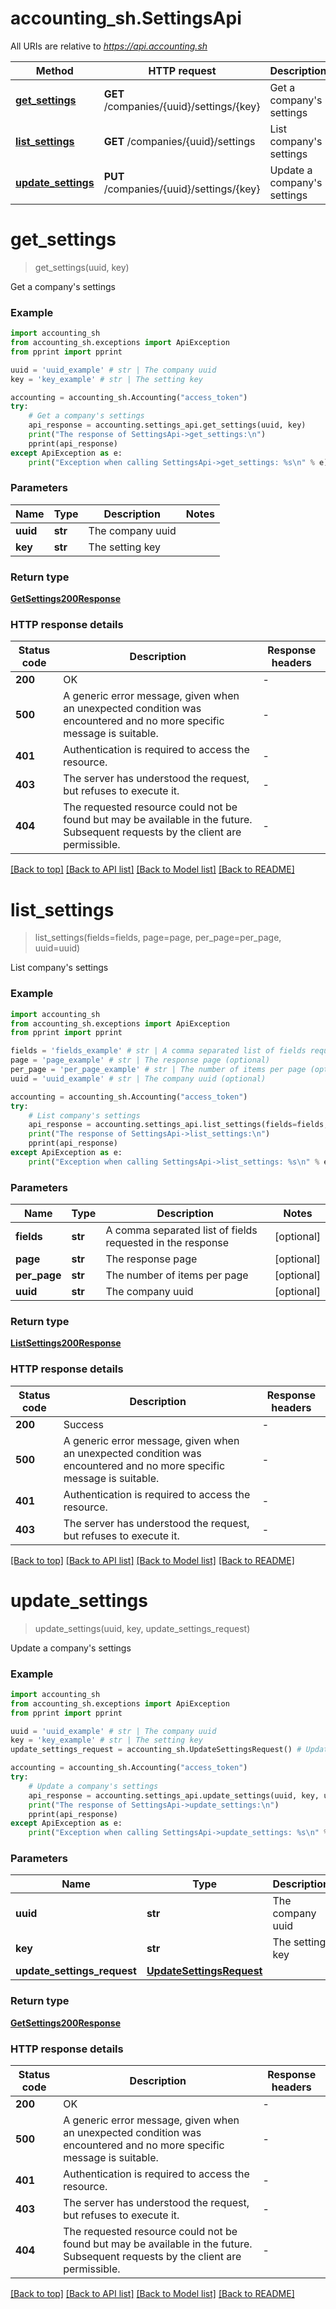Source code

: # accounting_sh.SettingsApi

All URIs are relative to *https://api.accounting.sh*

Method | HTTP request | Description
------------- | ------------- | -------------
[**get_settings**](SettingsApi.md#get_settings) | **GET** /companies/{uuid}/settings/{key} | Get a company&#39;s settings
[**list_settings**](SettingsApi.md#list_settings) | **GET** /companies/{uuid}/settings | List company&#39;s settings
[**update_settings**](SettingsApi.md#update_settings) | **PUT** /companies/{uuid}/settings/{key} | Update a company&#39;s settings


# **get_settings**
> get_settings(uuid, key)

Get a company's settings

### Example


```python
import accounting_sh
from accounting_sh.exceptions import ApiException
from pprint import pprint

uuid = 'uuid_example' # str | The company uuid
key = 'key_example' # str | The setting key

accounting = accounting_sh.Accounting("access_token")
try:
    # Get a company's settings
    api_response = accounting.settings_api.get_settings(uuid, key)
    print("The response of SettingsApi->get_settings:\n")
    pprint(api_response)
except ApiException as e:
    print("Exception when calling SettingsApi->get_settings: %s\n" % e)
```



### Parameters


Name | Type | Description  | Notes
------------- | ------------- | ------------- | -------------
 **uuid** | **str**| The company uuid | 
 **key** | **str**| The setting key | 

### Return type

[**GetSettings200Response**](GetSettings200Response.md)

### HTTP response details

| Status code | Description | Response headers |
|-------------|-------------|------------------|
**200** | OK |  -  |
**500** | A generic error message, given when an unexpected condition was encountered and no more specific message is suitable. |  -  |
**401** | Authentication is required to access the resource. |  -  |
**403** | The server has understood the request, but refuses to execute it. |  -  |
**404** | The requested resource could not be found but may be available in the future. Subsequent requests by the client are permissible. |  -  |

[[Back to top]](#) [[Back to API list]](../README.md#documentation-for-api-endpoints) [[Back to Model list]](../README.md#documentation-for-models) [[Back to README]](../README.md)

# **list_settings**
> list_settings(fields=fields, page=page, per_page=per_page, uuid=uuid)

List company's settings

### Example


```python
import accounting_sh
from accounting_sh.exceptions import ApiException
from pprint import pprint

fields = 'fields_example' # str | A comma separated list of fields requested in the response (optional)
page = 'page_example' # str | The response page (optional)
per_page = 'per_page_example' # str | The number of items per page (optional)
uuid = 'uuid_example' # str | The company uuid (optional)

accounting = accounting_sh.Accounting("access_token")
try:
    # List company's settings
    api_response = accounting.settings_api.list_settings(fields=fields, page=page, per_page=per_page, uuid=uuid)
    print("The response of SettingsApi->list_settings:\n")
    pprint(api_response)
except ApiException as e:
    print("Exception when calling SettingsApi->list_settings: %s\n" % e)
```



### Parameters


Name | Type | Description  | Notes
------------- | ------------- | ------------- | -------------
 **fields** | **str**| A comma separated list of fields requested in the response | [optional] 
 **page** | **str**| The response page | [optional] 
 **per_page** | **str**| The number of items per page | [optional] 
 **uuid** | **str**| The company uuid | [optional] 

### Return type

[**ListSettings200Response**](ListSettings200Response.md)

### HTTP response details

| Status code | Description | Response headers |
|-------------|-------------|------------------|
**200** | Success |  -  |
**500** | A generic error message, given when an unexpected condition was encountered and no more specific message is suitable. |  -  |
**401** | Authentication is required to access the resource. |  -  |
**403** | The server has understood the request, but refuses to execute it. |  -  |

[[Back to top]](#) [[Back to API list]](../README.md#documentation-for-api-endpoints) [[Back to Model list]](../README.md#documentation-for-models) [[Back to README]](../README.md)

# **update_settings**
> update_settings(uuid, key, update_settings_request)

Update a company's settings

### Example


```python
import accounting_sh
from accounting_sh.exceptions import ApiException
from pprint import pprint

uuid = 'uuid_example' # str | The company uuid
key = 'key_example' # str | The setting key
update_settings_request = accounting_sh.UpdateSettingsRequest() # UpdateSettingsRequest | 

accounting = accounting_sh.Accounting("access_token")
try:
    # Update a company's settings
    api_response = accounting.settings_api.update_settings(uuid, key, update_settings_request)
    print("The response of SettingsApi->update_settings:\n")
    pprint(api_response)
except ApiException as e:
    print("Exception when calling SettingsApi->update_settings: %s\n" % e)
```



### Parameters


Name | Type | Description  | Notes
------------- | ------------- | ------------- | -------------
 **uuid** | **str**| The company uuid | 
 **key** | **str**| The setting key | 
 **update_settings_request** | [**UpdateSettingsRequest**](UpdateSettingsRequest.md)|  | 

### Return type

[**GetSettings200Response**](GetSettings200Response.md)

### HTTP response details

| Status code | Description | Response headers |
|-------------|-------------|------------------|
**200** | OK |  -  |
**500** | A generic error message, given when an unexpected condition was encountered and no more specific message is suitable. |  -  |
**401** | Authentication is required to access the resource. |  -  |
**403** | The server has understood the request, but refuses to execute it. |  -  |
**404** | The requested resource could not be found but may be available in the future. Subsequent requests by the client are permissible. |  -  |

[[Back to top]](#) [[Back to API list]](../README.md#documentation-for-api-endpoints) [[Back to Model list]](../README.md#documentation-for-models) [[Back to README]](../README.md)

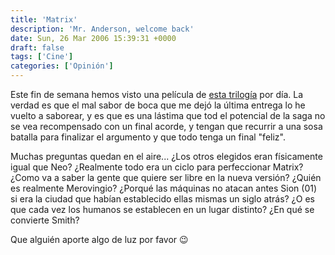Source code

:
 ```yaml
---
title: 'Matrix'
description: 'Mr. Anderson, welcome back'
date: Sun, 26 Mar 2006 15:39:31 +0000
draft: false
tags: ['Cine']
categories: ['Opinión']
---
```


Este fin de semana hemos visto una película de [esta trilogía](http://es.wikipedia.org/wiki/Matrix) por día. La verdad es que el mal sabor de boca que me dejó la última entrega lo he vuelto a saborear, y es que es una lástima que tod el potencial de la saga no se vea recompensado con un final acorde, y tengan que recurrir a una sosa batalla para finalizar el argumento y que todo tenga un final "feliz".

Muchas preguntas quedan en el aire... ¿Los otros elegidos eran físicamente igual que Neo? ¿Realmente todo era un ciclo para perfeccionar Matrix? ¿Como va a saber la gente que quiere ser libre en la nueva versión? ¿Quién es realmente Merovingio? ¿Porqué las máquinas no atacan antes Sion (01) si era la ciudad que habían establecido ellas mismas un siglo atrás? ¿O es que cada vez los humanos se establecen en un lugar distinto? ¿En qué se convierte Smith?

Que alguién aporte algo de luz por favor :wink:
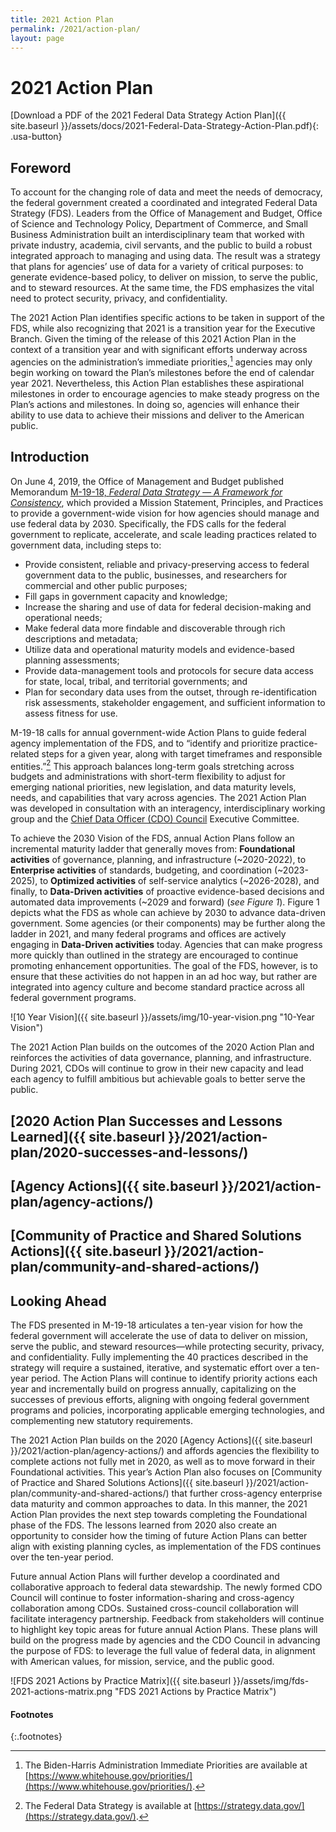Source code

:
 ```yaml
---
title: 2021 Action Plan
permalink: /2021/action-plan/
layout: page
---
```


# 2021 Action Plan

[Download a PDF of the 2021 Federal Data Strategy Action Plan]({{ site.baseurl }}/assets/docs/2021-Federal-Data-Strategy-Action-Plan.pdf){: .usa-button}

  
## Foreword

To account for the changing role of data and meet the needs of democracy, the federal government created a coordinated and integrated Federal Data Strategy (FDS). Leaders from the Office of Management and Budget, Office of Science and Technology Policy, Department of Commerce, and Small Business Administration built an interdisciplinary team that worked with private industry, academia, civil servants, and the public to build a robust integrated approach to managing and using data. The result was a strategy that plans for agencies’ use of data for a variety of critical purposes: to generate evidence-based policy, to deliver on mission, to serve the public, and to steward resources. At the same time, the FDS emphasizes the vital need to protect security, privacy, and confidentiality.

The 2021 Action Plan identifies specific actions to be taken in support of the FDS, while also recognizing that 2021 is a transition year for the Executive Branch. Given the timing of the release of this 2021 Action Plan in the context of a transition year and with significant efforts underway across agencies on the administration’s immediate priorities,[^1] agencies may only begin working on toward the Plan’s milestones before the end of calendar year 2021. Nevertheless, this Action Plan establishes these aspirational milestones in order to encourage agencies to make steady progress on the Plan’s actions and milestones. In doing so, agencies will enhance their ability to use data to achieve their missions and deliver to the American public.


## Introduction

On June 4, 2019, the Office of Management and Budget published Memorandum [M-19-18, *Federal Data Strategy — A Framework for Consistency*](https://www.whitehouse.gov/wp-content/uploads/2019/06/M-19-18.pdf), which provided a Mission Statement, Principles, and Practices to provide a government-wide vision for how agencies should manage and use federal data by 2030. Specifically, the FDS calls for the federal government to replicate, accelerate, and scale leading practices related to government data, including steps to:
*	Provide consistent, reliable and privacy-preserving access to federal government data to the public, businesses, and researchers for commercial and other public purposes;
*	Fill gaps in government capacity and knowledge;
*	Increase the sharing and use of data for federal decision-making and operational needs;
*	Make federal data more findable and discoverable through rich descriptions and metadata;
*	Utilize data and operational maturity models and evidence-based planning assessments;
*	Provide data-management tools and protocols for secure data access for state, local, tribal, and territorial governments; and
*	Plan for secondary data uses from the outset, through re-identification risk assessments, stakeholder engagement, and sufficient information to assess fitness for use.

M-19-18 calls for annual government-wide Action Plans to guide federal agency implementation of the FDS, and to “identify and prioritize practice-related steps for a given year, along with target timeframes and responsible entities.”[^2] This approach balances long-term goals stretching across budgets and administrations with short-term flexibility to adjust for emerging national priorities, new legislation, and data maturity levels, needs, and capabilities that vary across agencies. The 2021 Action Plan was developed in consultation with an interagency, interdisciplinary working group and the [Chief Data Officer (CDO) Council](https://www.cdo.gov/about-us/) Executive Committee. 

To achieve the 2030 Vision of the FDS, annual Action Plans follow an incremental maturity ladder that generally moves from: **Foundational activities** of governance, planning, and infrastructure (~2020-2022), to **Enterprise activities** of standards, budgeting, and coordination (~2023-2025), to **Optimized activities** of self-service analytics (~2026-2028), and finally, to **Data-Driven activities** of proactive evidence-based decisions and automated data improvements (~2029 and forward) (*see Figure 1*). Figure 1 depicts what the FDS as whole can achieve by 2030 to advance data-driven government. Some agencies (or their components) may be further along the ladder in 2021, and many federal programs and offices are actively engaging in **Data-Driven activities** today. Agencies that can make progress more quickly than outlined in the strategy are encouraged to continue promoting enhancement opportunities. The goal of the FDS, however, is to ensure that these activities do not happen in an ad hoc way, but rather are integrated into agency culture and become standard practice across all federal government programs. 

![10 Year Vision]({{ site.baseurl }}/assets/img/10-year-vision.png "10-Year Vision")

The 2021 Action Plan builds on the outcomes of the 2020 Action Plan and reinforces the activities of data governance, planning, and infrastructure. During 2021, CDOs will continue to grow in their new capacity and lead each agency to fulfill ambitious but achievable goals to better serve the public.


## [2020 Action Plan Successes and Lessons Learned]({{ site.baseurl }}/2021/action-plan/2020-successes-and-lessons/)


## [Agency Actions]({{ site.baseurl }}/2021/action-plan/agency-actions/)


## [Community of Practice and Shared Solutions Actions]({{ site.baseurl }}/2021/action-plan/community-and-shared-actions/)


## Looking Ahead

The FDS presented in M-19-18 articulates a ten-year vision for how the federal government will accelerate the use of data to deliver on mission, serve the public, and steward resources—while protecting security, privacy, and confidentiality. Fully implementing the 40 practices described in the strategy will require a sustained, iterative, and systematic effort over a ten-year period. The Action Plans will continue to identify priority actions each year and incrementally build on progress annually, capitalizing on the successes of previous efforts, aligning with ongoing federal government programs and policies, incorporating applicable emerging technologies, and complementing new statutory requirements. 

The 2021 Action Plan builds on the 2020 [Agency Actions]({{ site.baseurl }}/2021/action-plan/agency-actions/) and affords agencies the flexibility to complete actions not fully met in 2020, as well as to move forward in their Foundational activities. This year’s Action Plan also focuses on [Community of Practice and Shared Solutions Actions]({{ site.baseurl }}/2021/action-plan/community-and-shared-actions/) that further cross-agency enterprise data maturity and common approaches to data. In this manner, the 2021 Action Plan provides the next step towards completing the Foundational phase of the FDS. The lessons learned from 2020 also create an opportunity to consider how the timing of future Action Plans can better align with existing planning cycles, as implementation of the FDS continues over the ten-year period. 

Future annual Action Plans will further develop a coordinated and collaborative approach to federal data stewardship. The newly formed CDO Council will continue to foster information-sharing and cross-agency collaboration among CDOs. Sustained cross-council collaboration will facilitate interagency partnership. Feedback from stakeholders will continue to highlight key topic areas for future annual Action Plans. These plans will build on the progress made by agencies and the CDO Council in advancing the purpose of FDS: to leverage the full value of federal data, in alignment with American values, for mission, service, and the public good. 

![FDS 2021 Actions by Practice Matrix]({{ site.baseurl }}/assets/img/fds-2021-actions-matrix.png "FDS 2021 Actions by Practice Matrix")

#### Footnotes
{:.footnotes}
[^1]: The Biden-Harris Administration Immediate Priorities are available at [https://www.whitehouse.gov/priorities/](https://www.whitehouse.gov/priorities/).
[^2]: The Federal Data Strategy is available at [https://strategy.data.gov/](https://strategy.data.gov/).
^^^^^^^^^^^^^^^^
_WHAT YOU WILL DO_.
Report every line of the preceding listing where the string "also" occurs.

_EXERCISE SOLUTION_.
The 2021 Action Plan identifies specific actions to be taken in support of the FDS, while also recognizing that 2021 is a transition year for the Executive Branch. Given the timing of the release of this 2021 Action Plan in the context of a transition year and with significant efforts underway across agencies on the administration’s immediate priorities,[^1] agencies may only begin working on toward the Plan’s milestones before the end of calendar year 2021. Nevertheless, this Action Plan establishes these aspirational milestones in order to encourage agencies to make steady progress on the Plan’s actions and milestones. In doing so, agencies will enhance their ability to use data to achieve their missions and deliver to the American public.
The 2021 Action Plan builds on the 2020 [Agency Actions]({{ site.baseurl }}/2021/action-plan/agency-actions/) and affords agencies the flexibility to complete actions not fully met in 2020, as well as to move forward in their Foundational activities. This year’s Action Plan also focuses on [Community of Practice and Shared Solutions Actions]({{ site.baseurl }}/2021/action-plan/community-and-shared-actions/) that further cross-agency enterprise data maturity and common approaches to data. In this manner, the 2021 Action Plan provides the next step towards completing the Foundational phase of the FDS. The lessons learned from 2020 also create an opportunity to consider how the timing of future Action Plans can better align with existing planning cycles, as implementation of the FDS continues over the ten-year period. 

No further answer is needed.